We’re sure you’ve heard the rumors: taking English classes at any Nevada System of Higher Education (NSHE) Institution is going to be a new experience starting... right now because we’ve moved to a co-requisite model. What does that mean for you? We caught up with one faculty member of the TMCC English Department who’s been working hard making sure that this new class actually works for you.
“The English Department at TMCC is putting a lot of expertise, creative energy, and resources into making English 100 a success,” said English Instructor Emily King. “We’re excited about implementing the course in our composition program and finding ways to support English 100 students across campus.”
English 100 includes work that students would expect to find in any introductory college composition class: major writing assignments like essays and reading responses, as well as group activities, discussions, and quizzes. These activities will be supplemented by additional activities intended to develop students’ foundational writing and critical reading skills—both of which are crucial for developing skills as a college-level thinker and writer.

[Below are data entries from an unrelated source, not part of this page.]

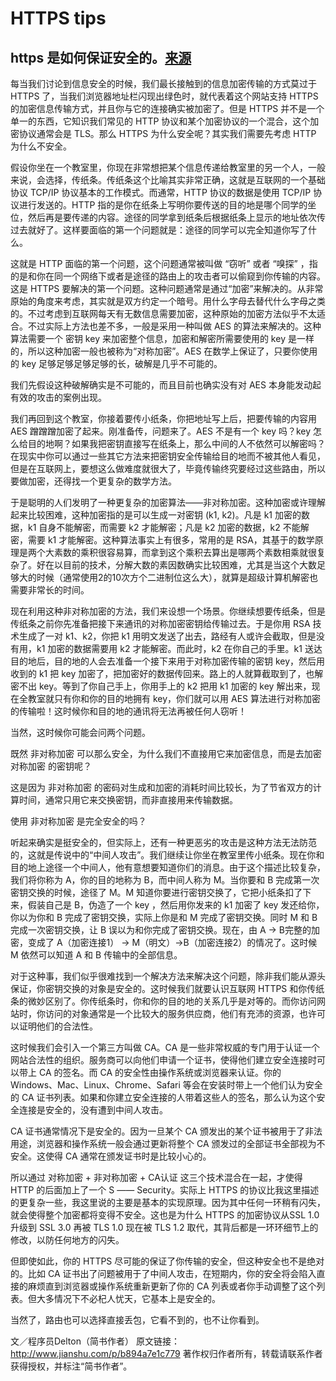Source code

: HTTPS tips
=========

## https 是如何保证安全的。[来源](http://www.jianshu.com/p/b894a7e1c779)
每当我们讨论到信息安全的时候，我们最长接触到的信息加密传输的方式莫过于 HTTPS 了，当我们浏览器地址栏闪现出绿色时，就代表着这个网站支持 HTTPS 的加密信息传输方式，并且你与它的连接确实被加密了。但是 HTTPS 并不是一个单一的东西，它知识我们常见的 HTTP 协议和某个加密协议的一个混合，这个加密协议通常会是 TLS。那么 HTTPS 为什么安全呢？其实我们需要先考虑 HTTP 为什么不安全。

假设你坐在一个教室里，你现在非常想把某个信息传递给教室里的另一个人，一般来说，会选择，传纸条。传纸条这个比喻其实非常正确，这就是互联网的一个基础协议 TCP/IP 协议基本的工作模式。而通常，HTTP 协议的数据是使用 TCP/IP 协议进行发送的。HTTP 指的是你在纸条上写明你要传送的目的地是哪个同学的坐位，然后再是要传递的内容。途径的同学拿到纸条后根据纸条上显示的地址依次传过去就好了。这样要面临的第一个问题就是：途径的同学可以完全知道你写了什么。

这就是 HTTP 面临的第一个问题，这个问题通常被叫做 “窃听” 或者 “嗅探” ，指的是和你在同一个网络下或者是途径的路由上的攻击者可以偷窥到你传输的内容。这是 HTTPS 要解决的第一个问题。这种问题通常是通过“加密”来解决的。从非常原始的角度来考虑，其实就是双方约定一个暗号。用什么字母去替代什么字母之类的。不过考虑到互联网每天有无数信息需要加密，这种原始的加密方法似乎不太适合。不过实际上方法也差不多，一般是采用一种叫做 AES 的算法来解决的。这种算法需要一个 密钥 key 来加密整个信息，加密和解密所需要使用的 key 是一样的，所以这种加密一般也被称为“对称加密”。AES 在数学上保证了，只要你使用的 key 足够足够足够足够的长，破解是几乎不可能的。

我们先假设这种破解确实是不可能的，而且目前也确实没有对 AES 本身能发动起有效的攻击的案例出现。

我们再回到这个教室，你接着要传小纸条，你把地址写上后，把要传输的内容用 AES 蹭蹭蹭加密了起来。刚准备传，问题来了。AES 不是有一个 key 吗？key 怎么给目的地啊？如果我把密钥直接写在纸条上，那么中间的人不依然可以解密吗？在现实中你可以通过一些其它方法来把密钥安全传输给目的地而不被其他人看见，但是在互联网上，要想这么做难度就很大了，毕竟传输终究要经过这些路由，所以要做加密，还得找一个更复杂的数学方法。

于是聪明的人们发明了一种更复杂的加密算法——非对称加密。这种加密或许理解起来比较困难，这种加密指的是可以生成一对密钥 (k1, k2)。凡是 k1 加密的数据，k1 自身不能解密，而需要 k2 才能解密；凡是 k2 加密的数据，k2 不能解密，需要 k1 才能解密。这种算法事实上有很多，常用的是 RSA，其基于的数学原理是两个大素数的乘积很容易算，而拿到这个乘积去算出是哪两个素数相乘就很复杂了。好在以目前的技术，分解大数的素因数确实比较困难，尤其是当这个大数足够大的时候（通常使用2的10次方个二进制位这么大），就算是超级计算机解密也需要非常长的时间。

现在利用这种非对称加密的方法，我们来设想一个场景。你继续想要传纸条，但是传纸条之前你先准备把接下来通讯的对称加密密钥给传输过去。于是你用 RSA 技术生成了一对 k1、k2，你把 k1 用明文发送了出去，路经有人或许会截取，但是没有用，k1 加密的数据需要用 k2 才能解密。而此时，k2 在你自己的手里。k1 送达目的地后，目的地的人会去准备一个接下来用于对称加密传输的密钥 key，然后用收到的 k1 把 key 加密了，把加密好的数据传回来。路上的人就算截取到了，也解密不出 key。等到了你自己手上，你用手上的 k2 把用 k1 加密的 key 解出来，现在全教室就只有你和你的目的地拥有 key，你们就可以用 AES 算法进行对称加密的传输啦！这时候你和目的地的通讯将无法再被任何人窃听！

当然，这时候你可能会问两个问题。

既然 非对称加密 可以那么安全，为什么我们不直接用它来加密信息，而是去加密 对称加密 的密钥呢？

这是因为 非对称加密 的密码对生成和加密的消耗时间比较长，为了节省双方的计算时间，通常只用它来交换密钥，而非直接用来传输数据。

使用 非对称加密 是完全安全的吗？

听起来确实是挺安全的，但实际上，还有一种更恶劣的攻击是这种方法无法防范的，这就是传说中的“中间人攻击”。我们继续让你坐在教室里传小纸条。现在你和目的地上途径一个中间人，他有意想要知道你们的消息。由于这个描述比较复杂，我们将你称为 A，你的目的地称为 B，而中间人称为 M。当你要和 B 完成第一次密钥交换的时候，途径了 M。M 知道你要进行密钥交换了，它把小纸条扣了下来，假装自己是 B，伪造了一个 key ，然后用你发来的 k1 加密了 key 发还给你，你以为你和 B 完成了密钥交换，实际上你是和 M 完成了密钥交换。同时 M 和 B 完成一次密钥交换，让 B 误以为和你完成了密钥交换。现在，由 A -> B完整的加密，变成了 A（加密连接1） -> M（明文）->B（加密连接2）的情况了。这时候 M 依然可以知道 A 和 B 传输中的全部信息。

对于这种事，我们似乎很难找到一个解决方法来解决这个问题，除非我们能从源头保证，你密钥交换的对象是安全的。这时候我们就要认识互联网 HTTPS 和你传纸条的微妙区别了。你传纸条时，你和你的目的地的关系几乎是对等的。而你访问网站时，你访问的对象通常是一个比较大的服务供应商，他们有充沛的资源，也许可以证明他们的合法性。

这时候我们会引入一个第三方叫做 CA。CA 是一些非常权威的专门用于认证一个网站合法性的组织。服务商可以向他们申请一个证书，使得他们建立安全连接时可以带上 CA 的签名。而 CA 的安全性由操作系统或浏览器来认证。你的 Windows、Mac、Linux、Chrome、Safari 等会在安装时带上一个他们认为安全的 CA 证书列表。如果和你建立安全连接的人带着这些人的签名，那么认为这个安全连接是安全的，没有遭到中间人攻击。

CA 证书通常情况下是安全的。因为一旦某个 CA 颁发出的某个证书被用于了非法用途，浏览器和操作系统一般会通过更新将整个 CA 颁发过的全部证书全部视为不安全。这使得 CA 通常在颁发证书时是比较小心的。

所以通过 对称加密 + 非对称加密 + CA认证 这三个技术混合在一起，才使得 HTTP 的后面加上了一个 S —— Security。实际上 HTTPS 的协议比我这里描述的更复杂一些，我这里说的主要是基本的实现原理。因为其中任何一环稍有闪失，就会使得整个加密都将变得不安全。这也是为什么 HTTPS 的加密协议从SSL 1.0 升级到 SSL 3.0 再被 TLS 1.0 现在被 TLS 1.2 取代，其背后都是一环环细节上的修改，以防任何地方的闪失。

但即使如此，你的 HTTPS 尽可能的保证了你传输的安全，但这种安全也不是绝对的。比如 CA 证书出了问题被用于了中间人攻击，在短期内，你的安全将会陷入直接的麻烦直到浏览器或操作系统重新更新了你的 CA 列表或者你手动调整了这个列表。但大多情况下不必杞人忧天，它基本上是安全的。

当然了，路由也可以选择直接丢包，它看不到的，也不让你看到。

文／程序员Delton（简书作者）
原文链接：http://www.jianshu.com/p/b894a7e1c779
著作权归作者所有，转载请联系作者获得授权，并标注“简书作者”。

One exciting perk about English 100 is that this semester-long, five-credit course will offer you additional support so you can move right into English 102 after completing English 100, so you can gain those essential skill sets as you work toward your degree.

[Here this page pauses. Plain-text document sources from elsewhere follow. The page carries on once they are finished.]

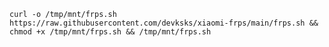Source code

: `curl -o /tmp/mnt/frps.sh https://raw.githubusercontent.com/devksks/xiaomi-frps/main/frps.sh && chmod +x /tmp/mnt/frps.sh && /tmp/mnt/frps.sh`

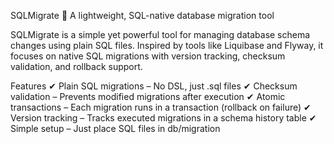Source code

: SQLMigrate 🚀
A lightweight, SQL-native database migration tool

SQLMigrate is a simple yet powerful tool for managing database schema changes using plain SQL files. Inspired by tools like Liquibase and Flyway, it focuses on native SQL migrations with version tracking, checksum validation, and rollback support.

Features
✔ Plain SQL migrations – No DSL, just .sql files
✔ Checksum validation – Prevents modified migrations after execution
✔ Atomic transactions – Each migration runs in a transaction (rollback on failure)
✔ Version tracking – Tracks executed migrations in a schema history table
✔ Simple setup – Just place SQL files in db/migration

“As far as the class itself, students seem to appreciate the extra support that’s built into the course,” King said, explaining that English 100 instructors at TMCC are especially adept at supporting students who are just beginning their college careers or returning to higher education after taking a break. “We offer a lot of opportunities for communicating with us and their classmates, as well as connecting them to resources on campus. It’s a great course to take in your very first semester,” she said.

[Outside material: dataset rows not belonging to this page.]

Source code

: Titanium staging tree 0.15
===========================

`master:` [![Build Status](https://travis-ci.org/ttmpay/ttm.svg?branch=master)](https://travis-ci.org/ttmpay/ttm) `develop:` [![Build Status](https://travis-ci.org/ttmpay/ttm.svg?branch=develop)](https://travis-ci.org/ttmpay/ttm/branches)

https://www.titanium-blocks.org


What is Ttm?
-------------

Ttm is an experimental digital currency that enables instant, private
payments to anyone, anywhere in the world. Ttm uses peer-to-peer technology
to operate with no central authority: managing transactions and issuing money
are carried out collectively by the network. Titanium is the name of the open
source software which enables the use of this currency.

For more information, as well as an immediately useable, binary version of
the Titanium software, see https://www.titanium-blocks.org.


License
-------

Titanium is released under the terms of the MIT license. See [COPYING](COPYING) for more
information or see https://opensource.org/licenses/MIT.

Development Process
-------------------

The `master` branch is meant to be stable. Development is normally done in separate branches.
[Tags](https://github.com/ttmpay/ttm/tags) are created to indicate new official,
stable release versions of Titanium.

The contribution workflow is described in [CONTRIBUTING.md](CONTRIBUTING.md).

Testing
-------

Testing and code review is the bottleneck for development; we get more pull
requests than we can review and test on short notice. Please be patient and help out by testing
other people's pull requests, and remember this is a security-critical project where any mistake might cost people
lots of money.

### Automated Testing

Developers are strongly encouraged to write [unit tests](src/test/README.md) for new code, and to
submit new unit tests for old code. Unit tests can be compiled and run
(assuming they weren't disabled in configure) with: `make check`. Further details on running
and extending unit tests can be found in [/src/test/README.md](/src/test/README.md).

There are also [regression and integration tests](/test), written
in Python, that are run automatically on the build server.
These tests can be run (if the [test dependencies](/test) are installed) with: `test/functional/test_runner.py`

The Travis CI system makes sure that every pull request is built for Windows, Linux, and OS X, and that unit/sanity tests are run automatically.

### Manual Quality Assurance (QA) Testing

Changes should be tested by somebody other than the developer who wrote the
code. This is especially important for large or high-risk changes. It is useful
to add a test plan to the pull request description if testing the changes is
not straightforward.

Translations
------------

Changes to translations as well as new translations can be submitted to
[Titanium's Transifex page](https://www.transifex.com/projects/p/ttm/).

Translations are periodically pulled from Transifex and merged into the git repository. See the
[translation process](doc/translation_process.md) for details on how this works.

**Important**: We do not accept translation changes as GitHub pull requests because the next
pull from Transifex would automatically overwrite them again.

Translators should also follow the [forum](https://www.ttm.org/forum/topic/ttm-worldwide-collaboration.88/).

Not sure? Here are a few tips and tricks to keep in mind as you get ready to register for English 100. Trust us, this new, enhanced course is worth every credit hour.
- Take advantage of all the extra support and resources that are built into the course. English 100 is a five-credit course that’s taught by one instructor that meets the objectives of English 101, but that provides students with additional activities and assistance that can enable them to be successful in the class. “The additional instruction and support is often in the form of more frequent and in-depth feedback from the instructor as well as reading and writing assignments designed to help students build the writing skills they need to develop,” said King. Our advice? Take advantage of these resources; they will not only pay off in English 100 but in every college class you’ll take moving forward.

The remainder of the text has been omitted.